WHAT YOU HAVE TO DO: Only lines holding the word "large" are wanted from the records; copy all of them.

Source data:
---*---
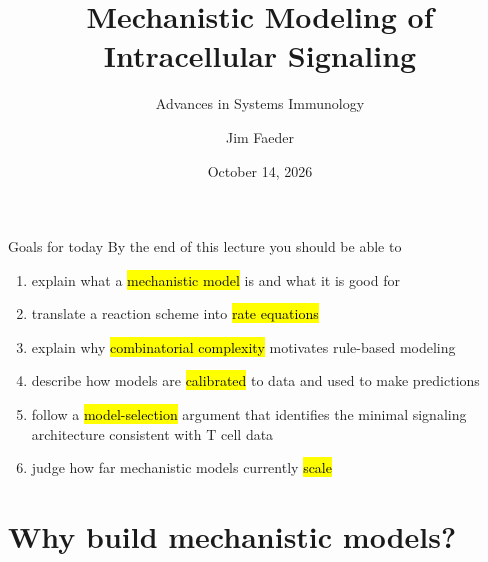 \documentclass[aspectratio=169,10pt,t]{beamer}
\title[Mechanistic Modeling of Intracellular Signaling]{Mechanistic Modeling of\\Intracellular Signaling}
\subtitle{Advances in Systems Immunology}
\author{Jim Faeder}
\institute{Department of Computational and Systems Biology\\University of Pittsburgh}
\date{October 14, 2026}
\newcommand{\lecturerepo}{https://github.com/jrfaeder/SystemsImmunology}
\begin{document}
\begin{frame}[plain]
  \titlepage
\end{frame}

\begin{frame}{Goals for today}
  By the end of this lecture you should be able to
  \begin{enumerate}[<+->]
    \setlength\itemsep{1.5mm}
    \item explain what a \hl{mechanistic model} is and what it is good for
    \item translate a reaction scheme into \hl{rate equations}
    \item explain why \hl{combinatorial complexity} motivates rule-based modeling
    \item describe how models are \hl{calibrated} to data and used to make predictions
    \item follow a \hl{model-selection} argument that identifies the minimal signaling
          architecture consistent with T cell data
    \item judge how far mechanistic models currently \hl{scale}
  \end{enumerate}
\end{frame}

\section{Why build mechanistic models?}
\end{document}
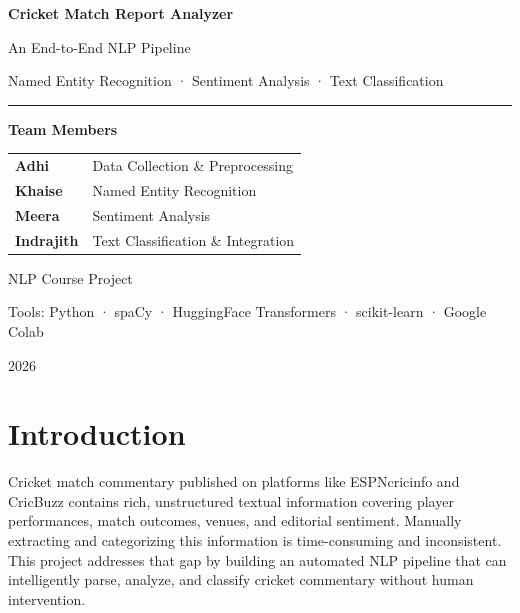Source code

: \documentclass[12pt,a4paper]{article}
\begin{document}
\begin{titlepage}
  \centering
  \vspace*{2cm}
  {\Huge\bfseries\color{navyblue} Cricket Match Report Analyzer \par}
  \vspace{0.5cm}
  {\large\color{forestgreen} An End-to-End NLP Pipeline \par}
  \vspace{0.3cm}
  {\large\color{slategray} Named Entity Recognition · Sentiment Analysis · Text Classification \par}
  \vspace{2cm}
  \color{accent}\rule{0.6\linewidth}{1.5pt}
  \vspace{1cm}

  {\large\bfseries Team Members \par}
  \vspace{0.5cm}
  \begin{tabular}{ll}
    \textbf{Adhi}      & Data Collection \& Preprocessing \\[4pt]
    \textbf{Khaise}    & Named Entity Recognition \\[4pt]
    \textbf{Meera}     & Sentiment Analysis \\[4pt]
    \textbf{Indrajith} & Text Classification \& Integration \\
  \end{tabular}

  \vspace{2cm}
  {\large\color{slategray} NLP Course Project \par}
  \vspace{0.3cm}
  {\normalsize\color{slategray} Tools: Python · spaCy · HuggingFace Transformers · scikit-learn · Google Colab \par}
  \vfill
  {\normalsize 2026}
\end{titlepage}

\tableofcontents
\newpage

\section{Introduction}

Cricket match commentary published on platforms like ESPNcricinfo and CricBuzz contains rich, unstructured textual information covering player performances, match outcomes, venues, and editorial sentiment. Manually extracting and categorizing this information is time-consuming and inconsistent. This project addresses that gap by building an automated NLP pipeline that can intelligently parse, analyze, and classify cricket commentary without human intervention.
\end{document}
---*---
ANSWER BOX:
  {\large\color{forestgreen} An End-to-End NLP Pipeline \par}
  {\large\color{slategray} Named Entity Recognition · Sentiment Analysis · Text Classification \par}
  {\large\bfseries Team Members \par}
  {\large\color{slategray} NLP Course Project \par}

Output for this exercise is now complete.